In full and without change, transcribe the records below.

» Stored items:
· · · · · · ·

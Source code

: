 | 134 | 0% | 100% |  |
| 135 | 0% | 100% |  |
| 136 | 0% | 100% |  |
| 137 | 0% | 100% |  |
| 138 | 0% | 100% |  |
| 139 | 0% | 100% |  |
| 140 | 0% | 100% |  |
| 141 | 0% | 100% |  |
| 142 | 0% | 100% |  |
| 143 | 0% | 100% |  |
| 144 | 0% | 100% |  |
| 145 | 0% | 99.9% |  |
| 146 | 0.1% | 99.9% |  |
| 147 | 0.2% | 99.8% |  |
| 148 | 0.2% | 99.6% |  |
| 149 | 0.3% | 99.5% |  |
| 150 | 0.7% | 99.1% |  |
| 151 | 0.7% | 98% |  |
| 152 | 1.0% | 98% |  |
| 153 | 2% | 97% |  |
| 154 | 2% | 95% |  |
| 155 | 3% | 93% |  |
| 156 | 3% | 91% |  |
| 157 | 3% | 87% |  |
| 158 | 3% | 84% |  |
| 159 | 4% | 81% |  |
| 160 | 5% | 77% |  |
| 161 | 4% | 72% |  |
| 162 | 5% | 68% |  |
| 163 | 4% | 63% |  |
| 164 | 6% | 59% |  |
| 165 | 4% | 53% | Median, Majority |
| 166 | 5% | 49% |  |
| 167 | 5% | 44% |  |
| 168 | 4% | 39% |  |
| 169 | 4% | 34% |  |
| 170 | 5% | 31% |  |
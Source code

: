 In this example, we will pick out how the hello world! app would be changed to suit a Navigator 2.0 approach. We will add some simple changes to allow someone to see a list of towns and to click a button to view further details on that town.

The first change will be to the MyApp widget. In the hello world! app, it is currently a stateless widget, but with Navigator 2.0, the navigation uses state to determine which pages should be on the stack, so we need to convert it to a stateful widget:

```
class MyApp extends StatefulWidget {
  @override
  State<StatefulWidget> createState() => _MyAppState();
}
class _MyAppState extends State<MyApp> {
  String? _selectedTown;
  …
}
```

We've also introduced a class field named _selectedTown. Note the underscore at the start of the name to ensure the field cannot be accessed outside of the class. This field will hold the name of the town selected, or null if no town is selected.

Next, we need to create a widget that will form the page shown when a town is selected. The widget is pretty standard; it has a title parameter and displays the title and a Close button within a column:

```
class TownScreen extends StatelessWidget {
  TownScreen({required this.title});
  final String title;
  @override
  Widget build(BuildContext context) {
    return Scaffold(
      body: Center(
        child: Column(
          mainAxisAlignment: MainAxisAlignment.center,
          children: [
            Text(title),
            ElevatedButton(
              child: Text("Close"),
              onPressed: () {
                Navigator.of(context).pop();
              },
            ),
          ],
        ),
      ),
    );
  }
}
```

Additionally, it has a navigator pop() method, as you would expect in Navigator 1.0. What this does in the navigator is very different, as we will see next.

· · · · · · ·

» Output for this exercise:
Source code

: | 134 | 0% | 100% |  |
| 135 | 0% | 100% |  |
| 136 | 0% | 100% |  |
| 137 | 0% | 100% |  |
| 138 | 0% | 100% |  |
| 139 | 0% | 100% |  |
| 140 | 0% | 100% |  |
| 141 | 0% | 100% |  |
| 142 | 0% | 100% |  |
| 143 | 0% | 100% |  |
| 144 | 0% | 100% |  |
| 145 | 0% | 99.9% |  |
| 146 | 0.1% | 99.9% |  |
| 147 | 0.2% | 99.8% |  |
| 148 | 0.2% | 99.6% |  |
| 149 | 0.3% | 99.5% |  |
| 150 | 0.7% | 99.1% |  |
| 151 | 0.7% | 98% |  |
| 152 | 1.0% | 98% |  |
| 153 | 2% | 97% |  |
| 154 | 2% | 95% |  |
| 155 | 3% | 93% |  |
| 156 | 3% | 91% |  |
| 157 | 3% | 87% |  |
| 158 | 3% | 84% |  |
| 159 | 4% | 81% |  |
| 160 | 5% | 77% |  |
| 161 | 4% | 72% |  |
| 162 | 5% | 68% |  |
| 163 | 4% | 63% |  |
| 164 | 6% | 59% |  |
| 165 | 4% | 53% | Median, Majority |
| 166 | 5% | 49% |  |
| 167 | 5% | 44% |  |
| 168 | 4% | 39% |  |
| 169 | 4% | 34% |  |
| 170 | 5% | 31% |  |
Source code

: In this example, we will pick out how the hello world! app would be changed to suit a Navigator 2.0 approach. We will add some simple changes to allow someone to see a list of towns and to click a button to view further details on that town.

The first change will be to the MyApp widget. In the hello world! app, it is currently a stateless widget, but with Navigator 2.0, the navigation uses state to determine which pages should be on the stack, so we need to convert it to a stateful widget:

```
class MyApp extends StatefulWidget {
  @override
  State<StatefulWidget> createState() => _MyAppState();
}
class _MyAppState extends State<MyApp> {
  String? _selectedTown;
  …
}
```

We've also introduced a class field named _selectedTown. Note the underscore at the start of the name to ensure the field cannot be accessed outside of the class. This field will hold the name of the town selected, or null if no town is selected.

Next, we need to create a widget that will form the page shown when a town is selected. The widget is pretty standard; it has a title parameter and displays the title and a Close button within a column:

```
class TownScreen extends StatelessWidget {
  TownScreen({required this.title});
  final String title;
  @override
  Widget build(BuildContext context) {
    return Scaffold(
      body: Center(
        child: Column(
          mainAxisAlignment: MainAxisAlignment.center,
          children: [
            Text(title),
            ElevatedButton(
              child: Text("Close"),
              onPressed: () {
                Navigator.of(context).pop();
              },
            ),
          ],
        ),
      ),
    );
  }
}
```

Additionally, it has a navigator pop() method, as you would expect in Navigator 1.0. What this does in the navigator is very different, as we will see next.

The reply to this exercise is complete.